The top echelon 3-Ders have an uncanny ability to "HIT WHAT THEY CANNOT SEE TO FOCUS ON." Because...they KNOW the locations, and imagine a "spot" in the center of those locations!

field14 (Tom D.)


----------



## huntindoc (Feb 8, 2006)

Knowing the sizes would be helpful to a pin shooter like me. It would help my know if I have to hold outside the 10 to still hit it on an in between yardage. Gap shooting is not an option, LOL... no matter how hard I try I can't do it. I have to pick a spot for one of my pins to hold on.


----------



## mikep43019 (Dec 2, 2007)

Thanks man but I am not a beginner. Trust me I can shoot just fine with the current methods I use.


field14 said:


> Personally, I wouldn't concern myself so much with the SIZES of those "10-rings" but rather the LOCATIONS of them.
> 
> You cannot SEE those 10-rings anyways and there isn't a refined "dot" to aim at....so...IMHO, you need to know where the CENTER of that 10-ring is LOCATED...so you aim for the CENTER (or at least "float" in the center) of the 10-ring when trying to aim.
> 
> ...


----------



## mikep43019 (Dec 2, 2007)

Exactly!


huntindoc said:


> Knowing the sizes would be helpful to a pin shooter like me. It would help my know if I have to hold outside the 10 to still hit it on an in between yardage.
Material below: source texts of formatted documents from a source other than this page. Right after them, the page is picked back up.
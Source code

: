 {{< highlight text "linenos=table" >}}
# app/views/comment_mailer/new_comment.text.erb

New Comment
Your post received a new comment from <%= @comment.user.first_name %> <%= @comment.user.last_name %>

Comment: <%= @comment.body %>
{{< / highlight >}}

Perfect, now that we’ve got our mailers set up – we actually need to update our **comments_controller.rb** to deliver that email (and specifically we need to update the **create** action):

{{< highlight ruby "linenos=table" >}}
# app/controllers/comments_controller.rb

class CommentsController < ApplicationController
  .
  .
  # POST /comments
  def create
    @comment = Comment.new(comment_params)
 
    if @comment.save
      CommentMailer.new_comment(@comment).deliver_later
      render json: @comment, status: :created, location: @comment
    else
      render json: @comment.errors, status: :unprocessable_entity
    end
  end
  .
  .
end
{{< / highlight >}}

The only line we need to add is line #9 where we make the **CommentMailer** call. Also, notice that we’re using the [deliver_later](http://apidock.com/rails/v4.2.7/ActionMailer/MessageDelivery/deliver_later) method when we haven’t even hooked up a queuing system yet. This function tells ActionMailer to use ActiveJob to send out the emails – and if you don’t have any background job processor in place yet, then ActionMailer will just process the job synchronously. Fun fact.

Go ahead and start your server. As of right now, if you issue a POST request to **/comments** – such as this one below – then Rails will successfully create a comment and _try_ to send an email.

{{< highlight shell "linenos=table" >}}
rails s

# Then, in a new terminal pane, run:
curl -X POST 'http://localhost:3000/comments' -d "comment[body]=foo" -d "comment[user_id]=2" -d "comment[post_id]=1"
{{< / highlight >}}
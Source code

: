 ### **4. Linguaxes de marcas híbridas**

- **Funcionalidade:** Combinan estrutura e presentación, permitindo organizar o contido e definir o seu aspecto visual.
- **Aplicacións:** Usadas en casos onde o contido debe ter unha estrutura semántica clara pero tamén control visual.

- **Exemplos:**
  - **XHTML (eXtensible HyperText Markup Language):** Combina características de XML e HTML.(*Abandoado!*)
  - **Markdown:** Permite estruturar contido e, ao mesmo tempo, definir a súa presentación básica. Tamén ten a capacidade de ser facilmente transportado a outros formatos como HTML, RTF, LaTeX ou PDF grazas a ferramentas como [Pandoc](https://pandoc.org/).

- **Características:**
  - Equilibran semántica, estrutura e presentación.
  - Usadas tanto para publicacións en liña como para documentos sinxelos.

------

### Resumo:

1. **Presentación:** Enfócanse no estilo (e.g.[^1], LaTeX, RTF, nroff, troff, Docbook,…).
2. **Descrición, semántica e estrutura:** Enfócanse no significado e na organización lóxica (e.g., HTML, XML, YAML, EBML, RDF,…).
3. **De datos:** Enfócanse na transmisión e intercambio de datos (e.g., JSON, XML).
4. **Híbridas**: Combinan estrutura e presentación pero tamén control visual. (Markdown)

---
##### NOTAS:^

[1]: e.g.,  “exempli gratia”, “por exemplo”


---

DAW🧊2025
Gap shooting is not an option, LOL... no matter how hard I try I can't do it. I have to pick a spot for one of my pins to hold on.


----------



## Alpha Burnt (Sep 12, 2005)

Seems like the standing turkey is about 2" at most.


----------



## psemadman (Jul 7, 2007)

I agree with field14 on this one. Learn the target and shoot at the "10" Ring area, preferably in the center of that area. Its what I do.


----------



## bhtr3d (Feb 13, 2004)

field14 said:


> Personally, I wouldn't concern myself so much with the SIZES of those "10-rings" but rather the LOCATIONS of them.
> 
> You cannot SEE those 10-rings anyways and there isn't a refined "dot" to aim at....so...IMHO, you need to know where the CENTER of that 10-ring is LOCATED...so you aim for the CENTER (or at least "float" in the center) of the 10-ring when trying to aim.
> 
> ...


You can see those rings at times..and no i do not mean with the target right in front of your face. 
Also, with new cut out punch ring...that even narrows down where you need to focus. 
It's about knowing how the animals looks as to its muscle lines and definition as to know where your shot placement needs to be.


----------



## Alpha Burnt (Sep 12, 2005)

I believe the OP, myself and others are wanting to know the sizes of most 10 rings, so we can set our pins to hold dead on them and figure out how many yards of a window we have before it drops out the bottom, for unknown or in-between yardages. I understand what field14 and others are saying, but for unknown yardage with a pin, you need a little fudging or built in forgiveness in case you miss the 11 ring, you can still catch a 10. For instance, with a 2 pin system w/ 40 yd max, you must pick a spot higher than ( for top pin) and lower than ( for bottom pin) the actual 11 ring to hold. Once you execute your shot, depending on your window of error ( how many yards you can keep your arrows in the 10 ring with one pin) it can mean the difference of a 10, 8 or 5. You need to know the exact size and position because 3D animals are not always perpendicular to the shooter and rarely are on level ground. Add tilted to or from the shooter and you could see why it can get difficult. I would think it would be best to know the sizes of the med and large deer, as these seem to be the most common. Anyone have access to some targets?


----------



## bow-legged (Nov 26, 2002)

I just got 30 targets for my new 3d club. I have 25 xt series and 5 natra look. Here are the sizes of 10 and 11 rings. Let me know if you want anything else.

5" ten ring 2" 11 ring
leopard, climbing bear, standing bear,bedded buck,mt lion,large alert deer,corsican sheep,mtgoat,antelop,medium bear,blessbox,mule deer,pronghorn

alligator, coyote 4"- 1.5"
boar,wart hog 4.5"-2"
gobbling and struuting turkey 2"-1"
javelina 4"-2"
med grazing deer, fallow deer 4.5"-1.5"
black buck 4"-2"
hyena 4.75"-1.75"


----------



## Alpha Burnt (Sep 12, 2005)

Awesome! thanks bowlegged. How far is Peebles OH from Jackson OH- shot there last week.


----------



## bow-legged (Nov 26, 2002)

Its about 45 min. I shot at Jackson also on saturday.


----------



## $dabucks (Mar 1, 2008)

Alpha Burnt said:


> Awesome! thanks bowlegged. How far is Peebles OH from Jackson OH- shot there last week.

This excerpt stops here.